▸ EXCERPTED DATA

= = = =

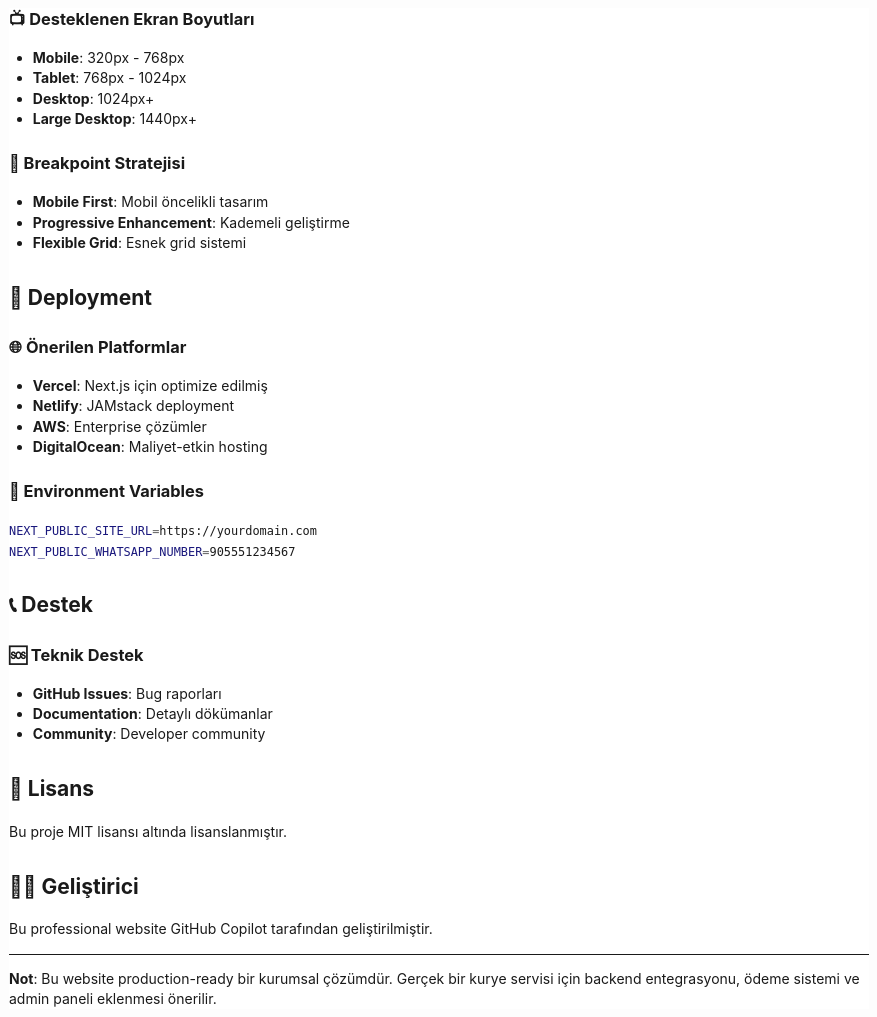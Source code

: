 ### 📺 Desteklenen Ekran Boyutları
- **Mobile**: 320px - 768px
- **Tablet**: 768px - 1024px
- **Desktop**: 1024px+
- **Large Desktop**: 1440px+

### 🎯 Breakpoint Stratejisi
- **Mobile First**: Mobil öncelikli tasarım
- **Progressive Enhancement**: Kademeli geliştirme
- **Flexible Grid**: Esnek grid sistemi

## 🚀 Deployment

### 🌐 Önerilen Platformlar
- **Vercel**: Next.js için optimize edilmiş
- **Netlify**: JAMstack deployment
- **AWS**: Enterprise çözümler
- **DigitalOcean**: Maliyet-etkin hosting

### 🔧 Environment Variables
```bash
NEXT_PUBLIC_SITE_URL=https://yourdomain.com
NEXT_PUBLIC_WHATSAPP_NUMBER=905551234567
```

## 📞 Destek

### 🆘 Teknik Destek
- **GitHub Issues**: Bug raporları
- **Documentation**: Detaylı dökümanlar
- **Community**: Developer community

## 📄 Lisans

Bu proje MIT lisansı altında lisanslanmıştır.

## 👨‍💻 Geliştirici

Bu professional website GitHub Copilot tarafından geliştirilmiştir.

---

**Not**: Bu website production-ready bir kurumsal çözümdür. Gerçek bir kurye servisi için backend entegrasyonu, ödeme sistemi ve admin paneli eklenmesi önerilir.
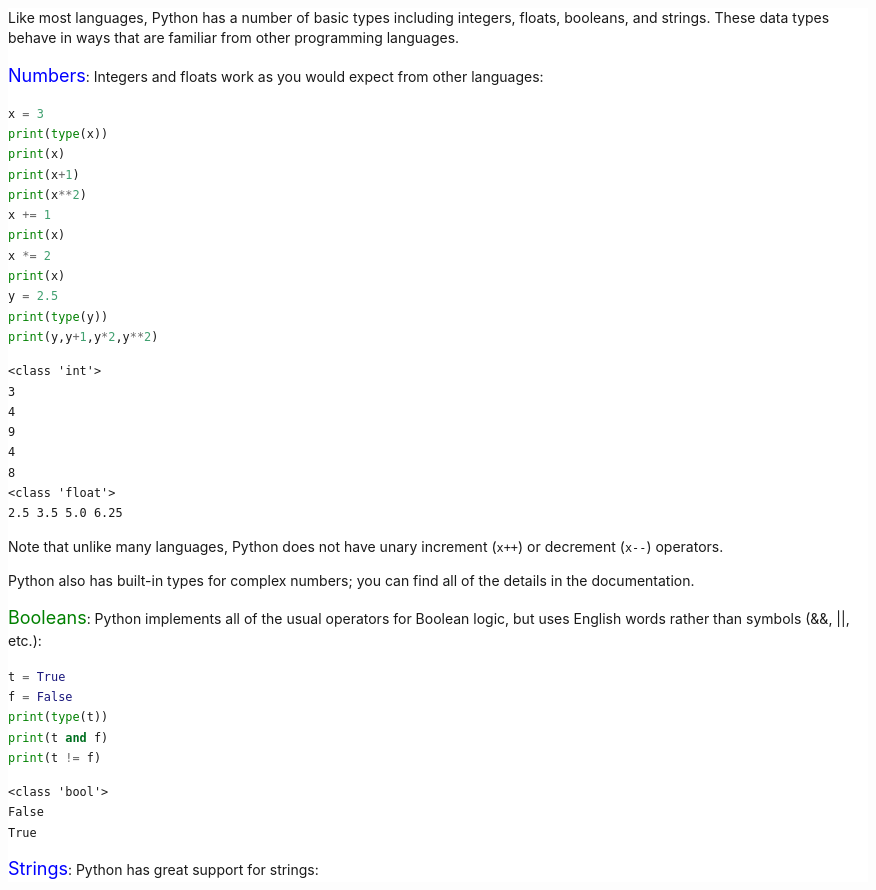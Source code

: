 
Like most languages, Python has a number of basic types including integers, floats, booleans, and strings. These data types behave in ways that are familiar from other programming languages.

<font color="blue" size="4">Numbers</font>: Integers and floats work as you would expect from other languages:


```python
x = 3
print(type(x))
print(x)
print(x+1)
print(x**2)
x += 1
print(x)
x *= 2
print(x)
y = 2.5
print(type(y))
print(y,y+1,y*2,y**2)
```

    <class 'int'>
    3
    4
    9
    4
    8
    <class 'float'>
    2.5 3.5 5.0 6.25
    

Note that unlike many languages, Python does not have unary increment (`x++`) or decrement (`x--`) operators.

Python also has built-in types for complex numbers; you can find all of the details in the documentation.

<font color="green" size="4">Booleans</font>: Python implements all of the usual operators for Boolean logic, but uses English words rather than symbols (&&, ||, etc.):


```python
t = True
f = False
print(type(t))
print(t and f)
print(t != f)
```

    <class 'bool'>
    False
    True
    

<font color="blue" size="4">Strings</font>: Python has great support for strings:

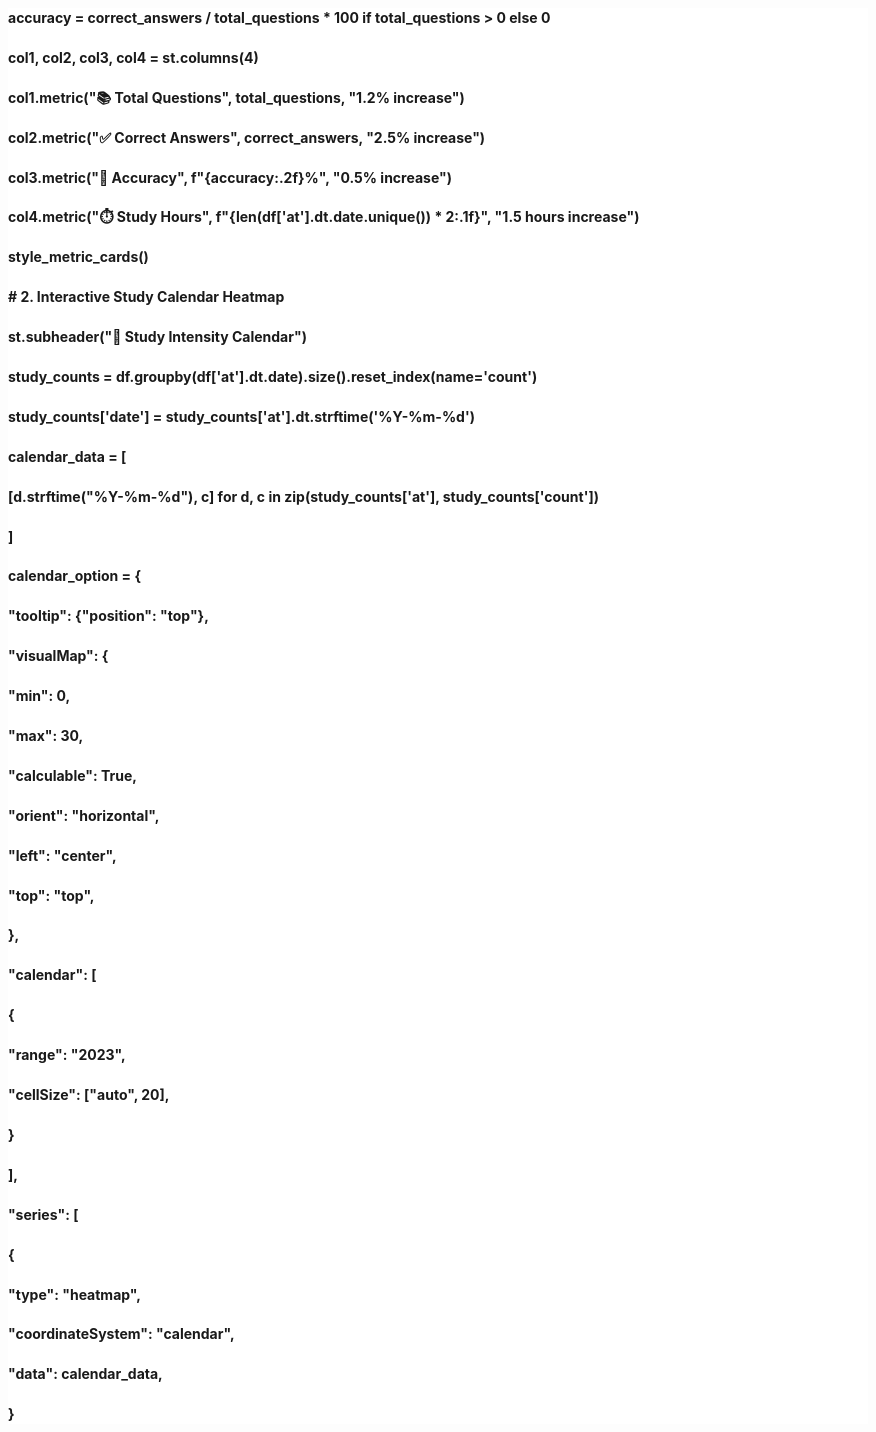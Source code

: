 ####     accuracy = correct_answers / total_questions * 100 if total_questions > 0 else 0  
####       
####     col1, col2, col3, col4 = st.columns(4)  
####     col1.metric("📚 Total Questions", total_questions, "1.2% increase")  
####     col2.metric("✅ Correct Answers", correct_answers, "2.5% increase")  
####     col3.metric("🎯 Accuracy", f"{accuracy:.2f}%", "0.5% increase")  
####     col4.metric("⏱️ Study Hours", f"{len(df['at'].dt.date.unique()) * 2:.1f}", "1.5 hours increase")  
####     style_metric_cards()  
####   
####     # 2. Interactive Study Calendar Heatmap  
####     st.subheader("📅 Study Intensity Calendar")  
####       
####     study_counts = df.groupby(df['at'].dt.date).size().reset_index(name='count')  
####     study_counts['date'] = study_counts['at'].dt.strftime('%Y-%m-%d')  
####       
####     calendar_data = [  
####         [d.strftime("%Y-%m-%d"), c] for d, c in zip(study_counts['at'], study_counts['count'])  
####     ]  
####       
####     calendar_option = {  
####         "tooltip": {"position": "top"},  
####         "visualMap": {  
####             "min": 0,  
####             "max": 30,  
####             "calculable": True,  
####             "orient": "horizontal",  
####             "left": "center",  
####             "top": "top",  
####         },  
####         "calendar": [  
####             {  
####                 "range": "2023",  
####                 "cellSize": ["auto", 20],  
####             }  
####         ],  
####         "series": [  
####             {  
####                 "type": "heatmap",  
####                 "coordinateSystem": "calendar",  
####                 "data": calendar_data,  
####             }  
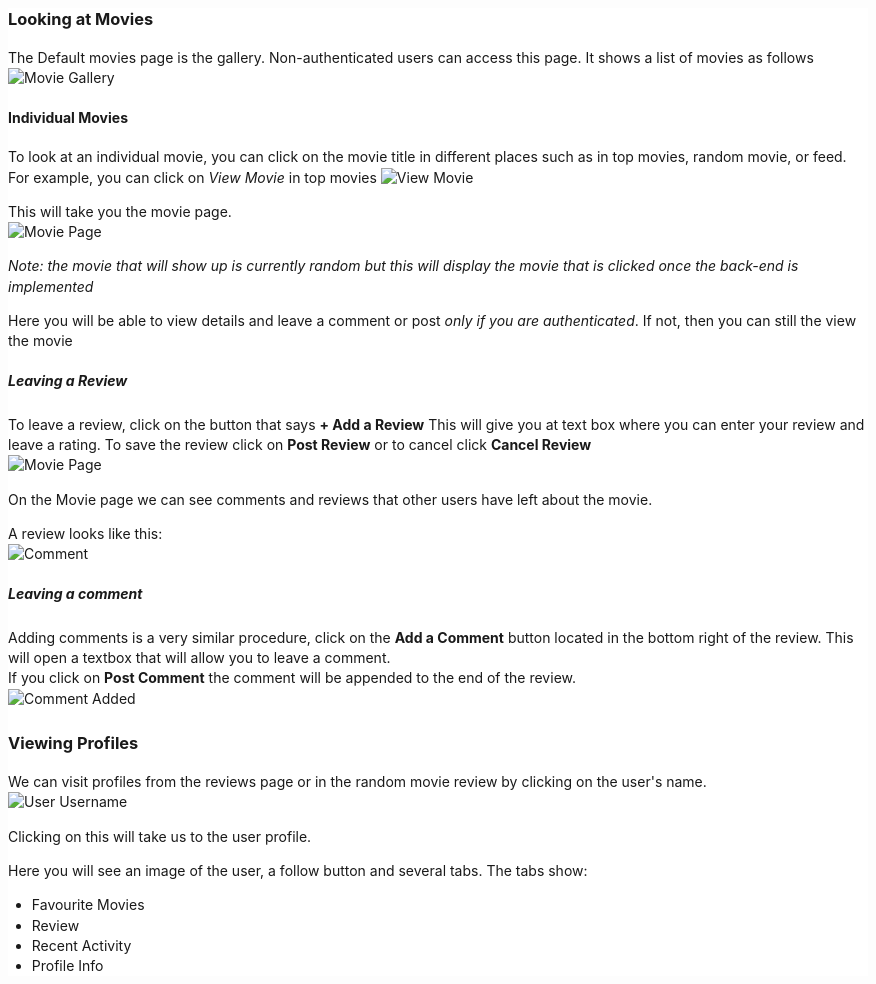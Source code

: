 ### Looking at Movies

The Default movies page is the gallery. Non-authenticated users can access this page.
It shows a list of movies as follows
![Movie Gallery](documentationImages/movies/recent/recent-movies.png)

#### Individual Movies
To look at an individual movie, you can click on the movie title in different places such
as in top movies, random movie, or feed.
For example, you can click on *View Movie* in top movies
![View Movie](documentationImages/movies/individual/view-movie.png)

This will take you the movie page.  
![Movie Page](documentationImages/movies/individual/movie-page.png)

*Note: the movie that will show up is currently random but this will display the movie that is clicked once the back-end is implemented*

Here you will be able to view details and leave a comment or post *only if you are authenticated*. If not, then you can still
the view the movie

##### Leaving a Review
To leave a review, click on the button that says **+ Add a Review**
This will give you at text box where you can enter your review and leave a rating.
To save the review click on **Post Review** or to cancel click **Cancel Review**  
![Movie Page](documentationImages/movies/individual/add-review.png)

On the Movie page we can see comments and reviews that other users have left about the movie.

A review looks like this:  
![Comment](documentationImages/movies/individual/comment.png)

##### Leaving a comment

Adding comments is a very similar procedure, click on the **Add a Comment** button located in the bottom right of the review.
This will open a textbox that will allow you to leave a comment.  
If you click on **Post Comment** the comment will be appended to the end of the review.  
![Comment Added](documentationImages/movies/individual/comment-showing.png)

### Viewing Profiles

We can visit profiles from the reviews page or in the random movie review by clicking on the user's name.  
![User Username](documentationImages/profiles/hyperlink.png)

Clicking on this will take us to the user profile.

Here you will see an image of the user, a follow button and several tabs.
The tabs show:
- Favourite Movies
- Review
- Recent Activity
- Profile Info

= = = =

▸ TASK BRIEF
All lines above from the one with "It shows a list of movies as follows" to the one with "For example, you", inclusive, should be copied exactly, and no other lines.

▸ SOLUTION TO THIS TASK
It shows a list of movies as follows
![Movie Gallery](documentationImages/movies/recent/recent-movies.png)

#### Individual Movies
To look at an individual movie, you can click on the movie title in different places such
as in top movies, random movie, or feed.
For example, you can click on *View Movie* in top movies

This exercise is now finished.